RECORDS TO PROCESS:
————————

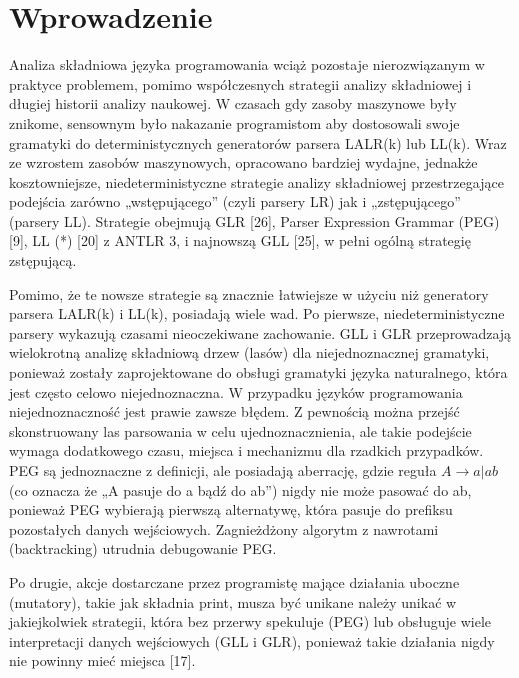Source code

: ﻿\section{Wprowadzenie}
Analiza składniowa języka programowania wciąż pozostaje nierozwiązanym w praktyce problemem,
pomimo współczesnych strategii analizy składniowej i długiej historii analizy naukowej.
W czasach gdy zasoby maszynowe były znikome, sensownym było nakazanie programistom aby dostosowali
swoje gramatyki do deterministycznych generatorów parsera LALR(k) lub LL(k).\footnotemark[1]
Wraz ze wzrostem zasobów maszynowych, opracowano bardziej wydajne, jednakże kosztowniejsze,
niedeterministyczne strategie analizy składniowej przestrzegające podejścia zarówno „wstępującego”
(czyli parsery LR) jak i „zstępującego” (parsery LL).
Strategie obejmują GLR [26], Parser Expression Grammar (PEG) [9], LL (*) [20] z ANTLR 3,
i najnowszą GLL [25], w pełni ogólną strategię zstępującą.
\par
Pomimo, że te nowsze strategie są znacznie łatwiejsze w użyciu niż generatory parsera LALR(k) i LL(k),
posiadają wiele wad.
Po pierwsze, niedeterministyczne parsery wykazują czasami nieoczekiwane zachowanie.
GLL i GLR przeprowadzają wielokrotną analizę składniową drzew (lasów) dla niejednoznacznej gramatyki,
ponieważ zostały zaprojektowane do obsługi gramatyki języka naturalnego,
która jest często celowo niejednoznaczna.
W przypadku języków programowania niejednoznaczność jest prawie zawsze błędem.
Z pewnością można przejść skonstruowany las parsowania w celu ujednoznacznienia,
ale takie podejście wymaga dodatkowego czasu, miejsca i mechanizmu dla rzadkich przypadków. 
PEG są jednoznaczne z definicji, ale posiadają aberrację, gdzie reguła \(A \rightarrow a | ab\)
(co oznacza że „A pasuje do a bądź do ab”) nigdy nie może pasować do ab, ponieważ
PEG wybierają pierwszą alternatywę, która pasuje do prefiksu pozostałych danych wejściowych.
Zagnieżdżony algorytm z nawrotami (backtracking) utrudnia debugowanie PEG. 
\par
Po drugie, akcje dostarczane przez programistę mające działania uboczne (mutatory),
takie jak składnia print, musza być unikane należy unikać w jakiejkolwiek strategii,
która bez przerwy spekuluje (PEG) lub obsługuje wiele interpretacji danych wejściowych
(GLL i GLR), ponieważ takie działania nigdy nie powinny mieć miejsca [17].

————————

WHAT IS NEEDED: Print the data exactly, from its first line to the line containing "W czasach gdy", both included. Omit the pictures.

ANSWER BOX:
Source code

: ﻿\section{Wprowadzenie}
Analiza składniowa języka programowania wciąż pozostaje nierozwiązanym w praktyce problemem,
pomimo współczesnych strategii analizy składniowej i długiej historii analizy naukowej.
W czasach gdy zasoby maszynowe były znikome, sensownym było nakazanie programistom aby dostosowali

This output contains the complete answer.